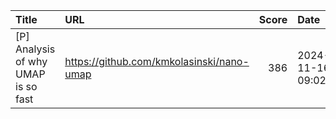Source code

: | Title                               | URL                                       |   Score | Date                |
|:------------------------------------|:------------------------------------------|--------:|:--------------------|
| [P] Analysis of why UMAP is so fast | https://github.com/kmkolasinski/nano-umap |     386 | 2024-11-16 09:02:10 |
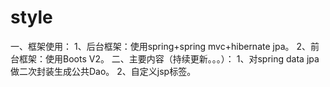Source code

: style
=====
一、框架使用：
1、后台框架：使用spring+spring mvc+hibernate jpa。
2、前台框架：使用Boots V2。
二、主要内容（持续更新。。。）：
1、对spring data jpa做二次封装生成公共Dao。
2、自定义jsp标签。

**Your assignment**
Set down every entry word for word, but omit the pictures.

**Finished task**
Source code

: | Title                               | URL                                       |   Score | Date                |
|:------------------------------------|:------------------------------------------|--------:|:--------------------|
| [P] Analysis of why UMAP is so fast | https://github.com/kmkolasinski/nano-umap |     386 | 2024-11-16 09:02:10 |
Source code

: style
=====
一、框架使用：
1、后台框架：使用spring+spring mvc+hibernate jpa。
2、前台框架：使用Boots V2。
二、主要内容（持续更新。。。）：
1、对spring data jpa做二次封装生成公共Dao。
2、自定义jsp标签。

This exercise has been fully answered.